Sending build context to Docker daemon 609.3 kB
Step 1 : FROM python:3.6
---> 01fd71a97c19
Step 2 : RUN pip install pytest hypothesis
---> Using cache
---> ea9af75c12eb
Step 3 : ADD . /dumpulse
---> 132cf83efdc1
Removing intermediate container 7989f2797eb5
Step 4 : WORKDIR /dumpulse
---> Running in ebf0ca8f7659
---> d9c5fcef4fb0
Removing intermediate container ebf0ca8f7659
Successfully built d9c5fcef4fb0
docker run dumpulse py.test test.py
============================= test session starts ==============================
platform linux -- Python 3.6.3, pytest-3.2.3, py-1.4.34, pluggy-0.4.0
rootdir: /dumpulse, inifile:
plugins: hypothesis-3.32.2
collected 1 item
test.py .
=========================== 1 passed in 5.42 seconds ===========================
The problem this solves is the following: you have a distributed system of microcontrollers that talk to each other over a network — for example, the CAN network of an automobile — and you want to monitor the health of all of its subsystems over a much-lower-bandwidth link, such as a nominally 8kbps Mobitex link.
It is desirable in such a situation to have some kind of heartbeat-aggregation agent instead of communicating individually with each subsystem, for the following reasons:
-
The heartbeat-aggregation agent can send a single packet reporting the health of the whole system, rather than one packet per microcontroller. If there are, say, 64 microcontrollers, and the per-packet overhead is 64 bytes’ worth (roughly correct for Mobitex MPAK and link-layer overhead), the entire health report will require at least 4096 bytes, which is probably about 8 seconds of continuous Mobitex transmission. By contrast, a single packet containing, say, 4 bytes of status data per service will be only 320 bytes including the overhead, which works out to 640 milliseconds of airtime, more than an order of magnitude improvement.
-
A particular microcontroller may be failed at the time that the remote monitoring system attempts to conduct the health check. But, to diagnose the problem, it may be desirable to determine with more precision when the failure happened. A heartbeat-aggregation agent can store the last-known-good heartbeat information from the failed component and report it on request.
-
Any network can lose or corrupt data being transmitted, but high-bandwidth, low-latency controller-area networks are many orders of magnitude more reliable than low-bandwidth, high-latency radio networks, and the higher rate of retransmissions that is feasible over the faster networks works to reduce the impact of isolated packet loss or corruption. A remote monitoring system that successfully gets a response from a heartbeat-aggregation agent knows that any missing data is missing because of a fault local to the controller-area network, not due to a radio-network failure. By contrast, if the remote monitoring system expects to receive a status report from each controller over the radio network, a missing status report may be due to a subsystem failure or merely a lost over-the-air packet.

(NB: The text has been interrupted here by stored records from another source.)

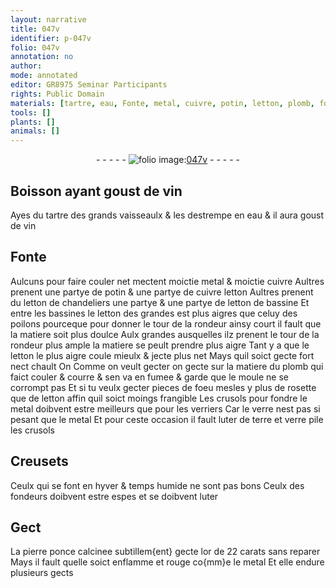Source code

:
 ```yaml
---
layout: narrative
title: 047v
identifier: p-047v
folio: 047v
annotation: no
author:
mode: annotated
editor: GR8975 Seminar Participants
rights: Public Domain
materials: [tartre, eau, Fonte, metal, cuivre, potin, letton, plomb, foeu, rosette, terre, verre, pierre ponce, or]
tools: []
plants: []
animals: []
---
```


<div class="folio" align="center">- - - - - <a href="http://gallica.bnf.fr/ark:/12148/btv1b10500001g/f100.image" target="_blank"><img src="https://cu-mkp.github.io/2017-workshop-edition/assets/photo-icon.png" alt="folio image: " style="display:inline-block; margin-bottom:-3px;"/>047v</a> - - - - - </div>    

## Boisson ayant goust de vin

 
Ayes du <span class="m">tartre</span> des grands vaisseaulx & les destrempe en <span class="m">eau</span> & il aura goust de vin
    

## <span class="m">Fonte</span>

 
Aulcuns pour faire couler net mectent moictie <span class="m">metal</span> & moictie <span class="m">cuivre</span> Aultres prenent une partye de <span class="m">potin</span> & une partye de cuivre <span class="m">letton</span> Aultres prenent du <span class="m">letton</span> de chandeliers une partye & une partye de <span class="m">letton</span> de bassine Et entre les bassines le <span class="m">letton</span> des grandes est plus aigres que celuy des poilons pourceque pour donner le tour de la rondeur ainsy court il fault que la matiere soit plus doulce Aulx grandes ausquelles ilz prenent le tour de la rondeur plus ample la matiere se peult prendre plus aigre Tant y a que le <span class="m">letton</span> le plus aigre coule mieulx & jecte plus net Mays quil soict gecte fort nect chault On Comme on veult gecter on gecte sur la matiere du <span class="m">plomb</span> qui faict couler & courre & sen va en fumee & garde que le moule ne se corrompt pas Et si tu veulx gecter pieces de <span class="m">foeu</span> mesles y plus de <span class="m">rosette</span> que de <span class="m">letton</span> affin quil soict moings frangible Les crusols pour fondre le <span class="m">metal</span> doibvent estre meilleurs que pour les <span class="pro">verriers</span> Car le verre nest pas si pesant que le <span class="m">metal</span> Et pour ceste occasion il fault luter de <span class="m">terre</span> et <span class="m">verre</span> pile les crusols
    

## Creusets

 
Ceulx qui se font en hyver & temps humide ne sont pas bons Ceulx des <span class="pro">fondeurs</span> doibvent estre espes et se doibvent luter
    

## Gect

 
La <span class="m">pierre ponce</span> calcinee subtillem{ent} gecte l<span class="m">or</span> de 22 carats sans reparer Mays il fault quelle soict enflamme et rouge co{mm}e le metal Et elle endure plusieurs gects
 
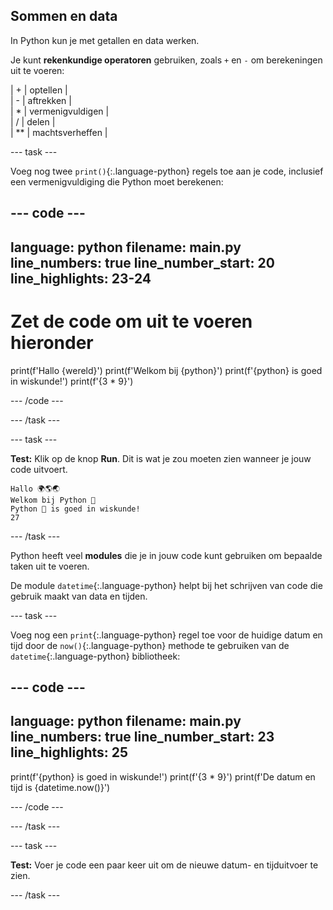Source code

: ## Sommen en data

In Python kun je met getallen en data werken.

Je kunt **rekenkundige operatoren** gebruiken, zoals `+` en `-`  om berekeningen uit te voeren:

| + | optellen |   
| - | aftrekken |   
| * | vermenigvuldigen |   
| / | delen |   
| ** | machtsverheffen |


--- task ---

Voeg nog twee `print()`{:.language-python} regels toe aan je code, inclusief een vermenigvuldiging die Python moet berekenen:

--- code ---
---
language: python
filename: main.py
line_numbers: true
line_number_start: 20
line_highlights: 23-24
---
# Zet de code om uit te voeren hieronder
print(f'Hallo {wereld}')
print(f'Welkom bij {python}')
print(f'{python} is goed in wiskunde!')
print(f'{3 * 9}')

--- /code ---

--- /task ---

--- task ---

**Test:** Klik op de knop **Run**. Dit is wat je zou moeten zien wanneer je jouw code uitvoert.

```
Hallo 🌍🌎🌏
Welkom bij Python 🐍
Python 🐍 is goed in wiskunde!
27
```

--- /task ---

Python heeft veel **modules** die je in jouw code kunt gebruiken om bepaalde taken uit te voeren.

De module `datetime`{:.language-python} helpt bij het schrijven van code die gebruik maakt van data en tijden.

--- task ---

Voeg nog een `print`{:.language-python} regel toe voor de huidige datum en tijd door de `now()`{:.language-python} methode te gebruiken van de `datetime`{:.language-python} bibliotheek:

--- code ---
---
language: python
filename: main.py
line_numbers: true
line_number_start: 23
line_highlights: 25
---

print(f'{python} is goed in wiskunde!')
print(f'{3 * 9}')
print(f'De datum en tijd is {datetime.now()}')
 
--- /code ---

--- /task ---

--- task ---

**Test:** Voer je code een paar keer uit om de nieuwe datum- en tijduitvoer te zien.

--- /task ---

However, the heartbeat-aggregation agent is itself a potential single point of failure in the monitoring system, so it’s desirable to keep it as simple and robust as possible and to run it on a reliable platform. For example, if you run it from Flash ROM on a bare microcontroller, only hardware failures or failures in the agent software itself can cause it to fail; if, instead, you run it on Linux, then kernel memory corruption, system overload, filesystem corruption, bootloader failure, and the like all come into play.
It’s also important for the agent to have little or no configuration of its own, because any configuration data is a potential point of failure, and if it’s baked into the firmware for a processor that also does other things, updating the configuration data poses the risk of breaking whatever else you’re running on that processor.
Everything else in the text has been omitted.